I work in the most un-sexy industry: earthmoving & construction. But every now and then our dead-brained-earthmoving-sludge of a culture shows the progressive world up. This month we are having our workshop audited for ISO implementation and accreditation. As a company that realizes the inherent value in professional service firms/outsourcing we contract all our labour out. The ISO guys don’t like to smaak fiss one bit …
And so they will reject our accreditation on the basis that because we outsource our work (never mind the fact that he rents our space, uses our tools, is liable to our management, and doesn’t get paid if the quality is shit), we have no control over the quality he and his guys produce (look, the fact that he is not ISO approved also helps their argument, but I’ll ignore that for now).
Their argument is that we need to employ the guys ourselves to get the accreditation. Why?
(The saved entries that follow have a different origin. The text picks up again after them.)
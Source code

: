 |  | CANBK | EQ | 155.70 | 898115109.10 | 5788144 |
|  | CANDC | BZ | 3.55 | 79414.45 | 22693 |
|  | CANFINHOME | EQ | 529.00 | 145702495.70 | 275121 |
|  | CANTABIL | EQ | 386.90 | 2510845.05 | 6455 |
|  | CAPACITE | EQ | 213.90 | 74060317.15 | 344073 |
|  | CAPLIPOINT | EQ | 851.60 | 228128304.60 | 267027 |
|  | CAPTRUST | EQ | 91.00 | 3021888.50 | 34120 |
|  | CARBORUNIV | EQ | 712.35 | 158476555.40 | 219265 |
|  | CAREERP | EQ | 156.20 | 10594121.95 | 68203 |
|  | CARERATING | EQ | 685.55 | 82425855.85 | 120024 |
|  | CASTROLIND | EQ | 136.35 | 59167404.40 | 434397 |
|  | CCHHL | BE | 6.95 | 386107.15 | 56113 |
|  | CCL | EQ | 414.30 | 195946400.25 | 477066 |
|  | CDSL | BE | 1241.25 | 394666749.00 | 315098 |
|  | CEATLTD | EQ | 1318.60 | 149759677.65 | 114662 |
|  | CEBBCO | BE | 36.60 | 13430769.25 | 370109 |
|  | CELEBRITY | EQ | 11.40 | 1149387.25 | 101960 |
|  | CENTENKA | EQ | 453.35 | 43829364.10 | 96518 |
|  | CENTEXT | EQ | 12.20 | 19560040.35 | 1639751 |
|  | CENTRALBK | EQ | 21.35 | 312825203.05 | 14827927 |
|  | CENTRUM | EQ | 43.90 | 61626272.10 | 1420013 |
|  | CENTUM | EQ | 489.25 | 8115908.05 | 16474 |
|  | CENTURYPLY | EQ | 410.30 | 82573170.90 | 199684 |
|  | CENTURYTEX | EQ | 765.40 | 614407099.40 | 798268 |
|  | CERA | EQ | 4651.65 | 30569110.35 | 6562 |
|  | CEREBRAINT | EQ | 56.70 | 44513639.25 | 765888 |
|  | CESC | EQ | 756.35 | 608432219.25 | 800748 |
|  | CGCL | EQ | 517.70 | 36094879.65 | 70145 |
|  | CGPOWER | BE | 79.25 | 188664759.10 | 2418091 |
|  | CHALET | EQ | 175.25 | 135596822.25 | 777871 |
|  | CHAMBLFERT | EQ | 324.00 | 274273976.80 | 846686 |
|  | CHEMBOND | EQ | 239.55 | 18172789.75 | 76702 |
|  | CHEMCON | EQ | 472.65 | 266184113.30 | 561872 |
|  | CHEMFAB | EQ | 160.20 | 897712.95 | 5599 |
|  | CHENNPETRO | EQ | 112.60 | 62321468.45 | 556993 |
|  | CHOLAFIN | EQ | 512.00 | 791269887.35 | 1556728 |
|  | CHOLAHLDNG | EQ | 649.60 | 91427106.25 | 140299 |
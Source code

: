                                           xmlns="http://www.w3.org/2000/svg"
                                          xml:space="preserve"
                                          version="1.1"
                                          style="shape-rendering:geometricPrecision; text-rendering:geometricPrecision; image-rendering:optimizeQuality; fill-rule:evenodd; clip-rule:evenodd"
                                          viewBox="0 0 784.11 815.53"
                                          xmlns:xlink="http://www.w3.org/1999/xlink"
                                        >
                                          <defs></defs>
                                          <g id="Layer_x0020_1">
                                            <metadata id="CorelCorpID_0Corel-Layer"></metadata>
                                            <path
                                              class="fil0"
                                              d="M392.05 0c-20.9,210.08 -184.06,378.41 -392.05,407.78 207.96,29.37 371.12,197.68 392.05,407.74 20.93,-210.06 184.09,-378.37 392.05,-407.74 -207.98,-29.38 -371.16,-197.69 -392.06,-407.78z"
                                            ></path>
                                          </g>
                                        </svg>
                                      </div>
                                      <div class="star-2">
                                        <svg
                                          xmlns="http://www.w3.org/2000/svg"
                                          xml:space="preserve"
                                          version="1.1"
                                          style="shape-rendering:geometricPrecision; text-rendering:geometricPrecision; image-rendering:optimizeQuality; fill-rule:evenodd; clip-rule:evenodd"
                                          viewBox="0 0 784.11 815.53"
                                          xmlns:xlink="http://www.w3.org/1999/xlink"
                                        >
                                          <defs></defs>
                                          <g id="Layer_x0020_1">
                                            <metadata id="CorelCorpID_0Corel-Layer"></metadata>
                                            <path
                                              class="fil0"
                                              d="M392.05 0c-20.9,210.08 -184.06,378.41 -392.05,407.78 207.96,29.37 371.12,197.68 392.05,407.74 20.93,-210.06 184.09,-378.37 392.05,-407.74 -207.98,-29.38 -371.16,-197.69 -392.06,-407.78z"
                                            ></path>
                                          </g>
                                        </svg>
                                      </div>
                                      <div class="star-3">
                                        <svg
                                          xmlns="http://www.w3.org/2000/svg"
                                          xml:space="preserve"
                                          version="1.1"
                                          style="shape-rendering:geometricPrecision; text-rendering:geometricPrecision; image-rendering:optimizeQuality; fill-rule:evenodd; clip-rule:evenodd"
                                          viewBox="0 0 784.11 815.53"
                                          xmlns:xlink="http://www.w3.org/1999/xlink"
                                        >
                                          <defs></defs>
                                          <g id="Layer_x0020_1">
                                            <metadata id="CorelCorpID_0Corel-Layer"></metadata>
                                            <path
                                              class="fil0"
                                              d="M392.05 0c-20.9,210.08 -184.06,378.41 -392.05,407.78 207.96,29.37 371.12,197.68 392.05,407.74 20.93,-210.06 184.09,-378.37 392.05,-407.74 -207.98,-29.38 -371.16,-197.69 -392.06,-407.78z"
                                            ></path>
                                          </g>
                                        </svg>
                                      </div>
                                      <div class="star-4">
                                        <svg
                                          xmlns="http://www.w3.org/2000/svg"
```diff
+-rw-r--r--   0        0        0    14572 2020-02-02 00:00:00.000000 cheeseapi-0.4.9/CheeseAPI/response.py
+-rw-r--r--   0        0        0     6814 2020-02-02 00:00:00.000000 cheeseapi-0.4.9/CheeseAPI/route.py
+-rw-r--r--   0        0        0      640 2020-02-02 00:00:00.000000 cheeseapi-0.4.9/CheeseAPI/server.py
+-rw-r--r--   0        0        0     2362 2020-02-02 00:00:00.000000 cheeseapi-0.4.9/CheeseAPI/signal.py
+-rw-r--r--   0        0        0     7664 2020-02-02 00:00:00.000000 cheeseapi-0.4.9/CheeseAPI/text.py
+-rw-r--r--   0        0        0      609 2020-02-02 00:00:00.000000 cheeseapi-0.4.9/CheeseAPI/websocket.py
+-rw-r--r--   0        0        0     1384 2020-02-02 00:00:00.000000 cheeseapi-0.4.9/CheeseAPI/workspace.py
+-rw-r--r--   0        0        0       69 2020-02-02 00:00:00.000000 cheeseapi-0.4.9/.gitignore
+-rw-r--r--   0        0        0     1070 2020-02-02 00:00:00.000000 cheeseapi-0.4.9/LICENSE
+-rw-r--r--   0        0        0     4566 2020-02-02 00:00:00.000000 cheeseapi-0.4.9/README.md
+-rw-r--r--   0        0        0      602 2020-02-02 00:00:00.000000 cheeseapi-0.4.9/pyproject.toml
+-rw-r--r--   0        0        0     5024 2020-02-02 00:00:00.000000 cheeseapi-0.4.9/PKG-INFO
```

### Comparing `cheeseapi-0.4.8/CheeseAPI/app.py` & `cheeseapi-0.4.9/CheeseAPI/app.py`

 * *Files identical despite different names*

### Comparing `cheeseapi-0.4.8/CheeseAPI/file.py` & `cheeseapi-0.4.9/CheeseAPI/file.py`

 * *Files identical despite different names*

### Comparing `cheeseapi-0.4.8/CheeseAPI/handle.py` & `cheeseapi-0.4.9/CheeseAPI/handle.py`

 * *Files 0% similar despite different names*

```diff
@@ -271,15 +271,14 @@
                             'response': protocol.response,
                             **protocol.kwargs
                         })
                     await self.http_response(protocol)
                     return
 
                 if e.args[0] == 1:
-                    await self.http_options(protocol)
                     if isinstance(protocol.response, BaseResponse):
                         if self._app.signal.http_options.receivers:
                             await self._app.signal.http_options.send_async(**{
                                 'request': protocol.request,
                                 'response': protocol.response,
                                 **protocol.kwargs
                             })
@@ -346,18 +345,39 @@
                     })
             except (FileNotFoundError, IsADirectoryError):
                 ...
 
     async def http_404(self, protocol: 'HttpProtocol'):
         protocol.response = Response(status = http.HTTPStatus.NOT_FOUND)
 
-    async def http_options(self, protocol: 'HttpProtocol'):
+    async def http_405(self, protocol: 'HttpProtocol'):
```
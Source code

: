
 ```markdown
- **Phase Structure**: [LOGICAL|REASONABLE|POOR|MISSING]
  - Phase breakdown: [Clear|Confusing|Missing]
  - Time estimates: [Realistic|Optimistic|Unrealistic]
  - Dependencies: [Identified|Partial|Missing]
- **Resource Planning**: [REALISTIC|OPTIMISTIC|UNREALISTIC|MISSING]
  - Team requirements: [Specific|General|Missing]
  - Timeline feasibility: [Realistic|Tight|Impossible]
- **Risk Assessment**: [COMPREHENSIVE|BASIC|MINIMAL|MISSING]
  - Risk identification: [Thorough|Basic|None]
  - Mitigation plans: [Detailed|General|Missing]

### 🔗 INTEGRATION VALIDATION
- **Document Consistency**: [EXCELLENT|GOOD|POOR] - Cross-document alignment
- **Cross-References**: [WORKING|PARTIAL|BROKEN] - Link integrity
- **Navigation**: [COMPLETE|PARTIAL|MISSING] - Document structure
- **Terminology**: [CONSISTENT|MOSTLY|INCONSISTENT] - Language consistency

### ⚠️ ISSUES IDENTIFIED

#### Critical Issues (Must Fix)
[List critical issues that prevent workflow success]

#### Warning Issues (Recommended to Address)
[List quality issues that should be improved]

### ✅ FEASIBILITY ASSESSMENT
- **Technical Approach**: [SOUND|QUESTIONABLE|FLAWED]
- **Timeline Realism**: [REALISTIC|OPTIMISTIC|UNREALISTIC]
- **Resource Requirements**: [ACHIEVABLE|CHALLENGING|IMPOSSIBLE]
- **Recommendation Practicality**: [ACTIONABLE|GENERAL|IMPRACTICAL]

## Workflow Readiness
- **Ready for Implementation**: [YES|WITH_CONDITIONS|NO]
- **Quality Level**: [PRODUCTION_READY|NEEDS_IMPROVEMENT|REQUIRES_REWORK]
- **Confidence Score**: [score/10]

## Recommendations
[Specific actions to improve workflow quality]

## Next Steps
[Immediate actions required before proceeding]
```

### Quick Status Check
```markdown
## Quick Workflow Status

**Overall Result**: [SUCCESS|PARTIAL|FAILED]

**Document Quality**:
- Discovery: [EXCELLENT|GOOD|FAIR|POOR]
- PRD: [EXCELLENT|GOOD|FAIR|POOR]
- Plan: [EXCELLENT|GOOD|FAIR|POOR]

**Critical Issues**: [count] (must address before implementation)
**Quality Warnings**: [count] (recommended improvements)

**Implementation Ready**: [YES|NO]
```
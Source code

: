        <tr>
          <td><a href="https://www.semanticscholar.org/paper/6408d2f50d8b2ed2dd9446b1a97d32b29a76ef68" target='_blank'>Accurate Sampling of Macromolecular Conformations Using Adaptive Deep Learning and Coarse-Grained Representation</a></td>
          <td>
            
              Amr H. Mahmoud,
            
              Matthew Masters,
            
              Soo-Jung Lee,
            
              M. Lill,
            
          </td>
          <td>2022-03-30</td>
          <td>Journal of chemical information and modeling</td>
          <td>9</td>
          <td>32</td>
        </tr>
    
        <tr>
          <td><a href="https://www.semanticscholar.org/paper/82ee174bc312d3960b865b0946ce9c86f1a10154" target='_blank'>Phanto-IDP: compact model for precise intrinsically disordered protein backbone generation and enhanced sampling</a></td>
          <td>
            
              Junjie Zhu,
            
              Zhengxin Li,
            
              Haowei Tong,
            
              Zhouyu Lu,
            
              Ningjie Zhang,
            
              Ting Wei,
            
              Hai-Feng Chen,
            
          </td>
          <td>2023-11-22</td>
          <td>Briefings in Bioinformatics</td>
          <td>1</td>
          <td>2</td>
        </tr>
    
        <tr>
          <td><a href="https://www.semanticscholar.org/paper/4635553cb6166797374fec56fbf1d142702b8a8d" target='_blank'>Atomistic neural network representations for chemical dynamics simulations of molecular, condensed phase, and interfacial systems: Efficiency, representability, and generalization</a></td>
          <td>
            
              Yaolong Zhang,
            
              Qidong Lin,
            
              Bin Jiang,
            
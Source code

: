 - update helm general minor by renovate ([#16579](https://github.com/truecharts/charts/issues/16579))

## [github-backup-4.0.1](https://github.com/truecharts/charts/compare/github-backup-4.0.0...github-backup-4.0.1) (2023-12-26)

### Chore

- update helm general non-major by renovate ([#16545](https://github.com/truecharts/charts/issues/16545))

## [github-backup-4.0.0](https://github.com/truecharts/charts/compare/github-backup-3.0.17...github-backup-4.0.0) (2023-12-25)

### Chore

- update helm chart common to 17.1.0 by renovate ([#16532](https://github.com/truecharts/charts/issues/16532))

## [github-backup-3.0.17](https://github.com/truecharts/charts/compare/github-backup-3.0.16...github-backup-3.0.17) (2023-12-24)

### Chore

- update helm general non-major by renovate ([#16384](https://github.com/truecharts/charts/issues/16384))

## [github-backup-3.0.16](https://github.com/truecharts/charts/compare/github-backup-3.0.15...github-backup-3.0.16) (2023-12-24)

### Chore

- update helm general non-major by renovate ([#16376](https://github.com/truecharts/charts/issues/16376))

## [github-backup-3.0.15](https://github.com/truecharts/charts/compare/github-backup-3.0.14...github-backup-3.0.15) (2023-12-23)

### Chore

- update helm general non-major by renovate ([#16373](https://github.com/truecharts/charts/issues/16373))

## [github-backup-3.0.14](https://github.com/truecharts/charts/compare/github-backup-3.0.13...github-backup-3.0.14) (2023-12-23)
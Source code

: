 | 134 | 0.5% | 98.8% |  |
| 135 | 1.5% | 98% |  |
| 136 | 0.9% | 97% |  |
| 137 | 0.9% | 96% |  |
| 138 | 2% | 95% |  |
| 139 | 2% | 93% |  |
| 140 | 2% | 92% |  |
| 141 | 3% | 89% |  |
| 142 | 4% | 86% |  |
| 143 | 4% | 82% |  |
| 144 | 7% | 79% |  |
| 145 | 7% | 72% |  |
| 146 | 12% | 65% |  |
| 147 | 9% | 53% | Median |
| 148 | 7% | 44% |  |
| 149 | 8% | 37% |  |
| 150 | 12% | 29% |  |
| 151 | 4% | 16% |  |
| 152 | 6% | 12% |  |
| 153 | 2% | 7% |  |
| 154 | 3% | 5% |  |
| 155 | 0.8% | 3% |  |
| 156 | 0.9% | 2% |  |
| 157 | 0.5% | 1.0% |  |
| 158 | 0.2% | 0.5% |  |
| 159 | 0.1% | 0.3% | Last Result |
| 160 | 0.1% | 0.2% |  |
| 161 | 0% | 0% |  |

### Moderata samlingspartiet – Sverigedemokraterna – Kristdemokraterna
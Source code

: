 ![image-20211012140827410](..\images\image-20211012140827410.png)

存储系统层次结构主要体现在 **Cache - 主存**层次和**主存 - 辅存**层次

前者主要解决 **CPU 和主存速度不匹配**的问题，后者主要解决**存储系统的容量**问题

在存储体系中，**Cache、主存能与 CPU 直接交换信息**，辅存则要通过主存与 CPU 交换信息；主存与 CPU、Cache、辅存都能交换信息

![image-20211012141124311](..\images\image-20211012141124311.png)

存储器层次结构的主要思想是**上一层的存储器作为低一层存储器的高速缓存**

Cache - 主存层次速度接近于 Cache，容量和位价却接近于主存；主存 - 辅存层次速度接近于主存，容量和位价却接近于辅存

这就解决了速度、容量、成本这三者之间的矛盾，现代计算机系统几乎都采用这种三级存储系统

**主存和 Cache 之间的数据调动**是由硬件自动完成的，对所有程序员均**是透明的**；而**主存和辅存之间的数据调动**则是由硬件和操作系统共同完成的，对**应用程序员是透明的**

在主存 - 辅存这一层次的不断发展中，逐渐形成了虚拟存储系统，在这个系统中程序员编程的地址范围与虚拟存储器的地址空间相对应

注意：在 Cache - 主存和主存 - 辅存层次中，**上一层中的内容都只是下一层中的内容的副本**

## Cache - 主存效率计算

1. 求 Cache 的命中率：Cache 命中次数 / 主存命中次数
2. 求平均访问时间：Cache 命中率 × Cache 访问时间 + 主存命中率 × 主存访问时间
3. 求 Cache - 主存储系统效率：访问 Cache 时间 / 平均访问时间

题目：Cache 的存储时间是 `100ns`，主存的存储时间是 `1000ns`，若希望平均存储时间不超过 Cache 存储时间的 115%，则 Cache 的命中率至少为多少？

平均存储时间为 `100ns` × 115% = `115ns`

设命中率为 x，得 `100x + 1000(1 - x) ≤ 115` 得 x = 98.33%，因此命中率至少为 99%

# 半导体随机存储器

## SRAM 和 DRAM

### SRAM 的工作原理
Well, then we can control their outputs. The objection we have as dead-brained earthmoving kippies is that employment is no guarantee of quality. If anything at all, it is once a person is employed that quality of output invariably suffers. It is our experience that when your work is done under the umbrella of a client/supplier relationship that the quality is controllable, consistent and superior … at much lower levels of effort than having them as your employees!
My rant: the quality assurance world seems to be stuck on the assumption that a contract of employment guarantees great outputs. The only thing an employment contract does is regulate working hours, remuneration, leave and hiccups (read discipline). The gap between what is expected and realized is not governable by the employment contract. These guys seem oblivious to this gap … and are happy with it as it is a precursor to quality.
Aiden, I think there are 2 issues here. Firstly, if employees meet minimum standards (a la Key Performance Areas/Outputs) you’re not guaranteed of getting excellence. In my experience, the majority of people, particularly at more junior levels (but where the work actually happens), only give out the minimum to get by. There’s very little incentive to give any more than that. An independent contractor, on the other hand, is far more motivated to deliver excellence, as they stand the chance of losing your business if they don’t.
The other issue, as you’ve pointed out, is that quality assurance doesn’t generally make any allowance for this. Assessment techniques are quantitative, as opposed to qualitative. In fact, you may even find that if you explained the situation, your assessor gets it, but there’s no place on his piece of paper to write it down. There are just yes/no options and tick boxes.
So this begs the question: If trends within one’s business are changing (like outsourcing rather than employing), why aren’t the external structures that support the business (ISO) being adapted to accommodate these changes? And who’s responsibility is it?